И вот он появился. Клоуверхилл. Точно такой, каким Джек его запомнил, только, возможно, плющ еще больше увил кирпичный фасад. Комнаты были освещены, и окна сияли теплом. И даже при том, что единственными звуками были звуки, издаваемые их путешествующей компанией, Джек мог поклясться, что слышит смех и веселье, просачивающиеся через стены.
О, Боже, он думал, что забыл все это, но оно…
Оно было чем–то большим. Оно было болью, настоящей болью, живущей в его груди; пустотой, рыданием, навсегда поселившимися в его горле.
Это был дом.
Джеку захотелось остановиться на минутку, чтобы пристально всмотреться в изящный старый дом, но он услышал приближение кареты, и понял, что не сможет удерживать своих попутчиков в то время как он будет потворствовать своей ностальгии.
К тому же меньше всего ему хотелось, чтобы вдова ворвалась в дом раньше его (а Джек был совершенно уверен, что именно так она и сделает), поэтому он подъехал к дому, спешился и двинулся дальше пешком. Джек закрыл глаза и тяжело вздохнул, а затем, понимая, что не станет храбрее, если промедлит еще несколько минут, он взялся за медный дверной молоточек и ударил в него.
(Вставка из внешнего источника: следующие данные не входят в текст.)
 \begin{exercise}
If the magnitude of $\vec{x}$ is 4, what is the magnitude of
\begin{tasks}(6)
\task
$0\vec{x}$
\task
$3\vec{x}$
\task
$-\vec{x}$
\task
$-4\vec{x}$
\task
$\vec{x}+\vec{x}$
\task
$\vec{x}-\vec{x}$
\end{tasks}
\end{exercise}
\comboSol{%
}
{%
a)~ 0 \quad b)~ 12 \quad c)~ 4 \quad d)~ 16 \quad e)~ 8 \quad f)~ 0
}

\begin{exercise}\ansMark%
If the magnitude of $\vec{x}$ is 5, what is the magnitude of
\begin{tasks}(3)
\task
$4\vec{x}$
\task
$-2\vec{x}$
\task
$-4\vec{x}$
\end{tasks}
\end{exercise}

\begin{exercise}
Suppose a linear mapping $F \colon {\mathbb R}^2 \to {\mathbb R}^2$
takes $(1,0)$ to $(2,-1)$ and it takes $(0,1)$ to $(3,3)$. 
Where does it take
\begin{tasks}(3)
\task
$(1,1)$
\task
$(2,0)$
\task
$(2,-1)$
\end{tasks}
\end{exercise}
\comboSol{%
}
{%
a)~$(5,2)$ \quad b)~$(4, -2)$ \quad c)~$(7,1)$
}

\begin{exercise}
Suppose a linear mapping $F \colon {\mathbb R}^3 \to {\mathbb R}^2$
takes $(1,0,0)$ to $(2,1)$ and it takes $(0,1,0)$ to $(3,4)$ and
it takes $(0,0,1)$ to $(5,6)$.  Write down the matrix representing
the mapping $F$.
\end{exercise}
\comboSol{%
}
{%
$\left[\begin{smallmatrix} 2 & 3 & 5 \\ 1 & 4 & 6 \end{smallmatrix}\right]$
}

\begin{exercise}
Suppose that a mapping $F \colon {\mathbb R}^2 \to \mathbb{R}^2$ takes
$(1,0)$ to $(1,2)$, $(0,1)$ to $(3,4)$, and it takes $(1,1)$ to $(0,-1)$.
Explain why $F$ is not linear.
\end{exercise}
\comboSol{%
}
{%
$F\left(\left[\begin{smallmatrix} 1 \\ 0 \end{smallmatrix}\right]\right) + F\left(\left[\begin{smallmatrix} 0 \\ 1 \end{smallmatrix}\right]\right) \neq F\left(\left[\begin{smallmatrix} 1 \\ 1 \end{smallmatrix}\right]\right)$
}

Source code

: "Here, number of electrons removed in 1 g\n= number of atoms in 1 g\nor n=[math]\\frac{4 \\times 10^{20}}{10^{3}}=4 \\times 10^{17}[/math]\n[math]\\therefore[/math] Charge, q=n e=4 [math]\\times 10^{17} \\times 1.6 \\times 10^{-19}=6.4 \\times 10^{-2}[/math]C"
Никакого ответа не последовало. В этом не было ничего удивительного. Было уже поздно. Их никто не ждал. Дворецкий, скорее всего, удалился на ночь. Существовало достаточно много причин, по которым им следовало бы снять комнаты в деревне и вернуться в Клоуверхилл утром. Он не хотел…
Дверь открылась. Джек держал руки за спиной, сильно сжав их. Он попытался было вернуть их в обычное положение, но они начали дрожать.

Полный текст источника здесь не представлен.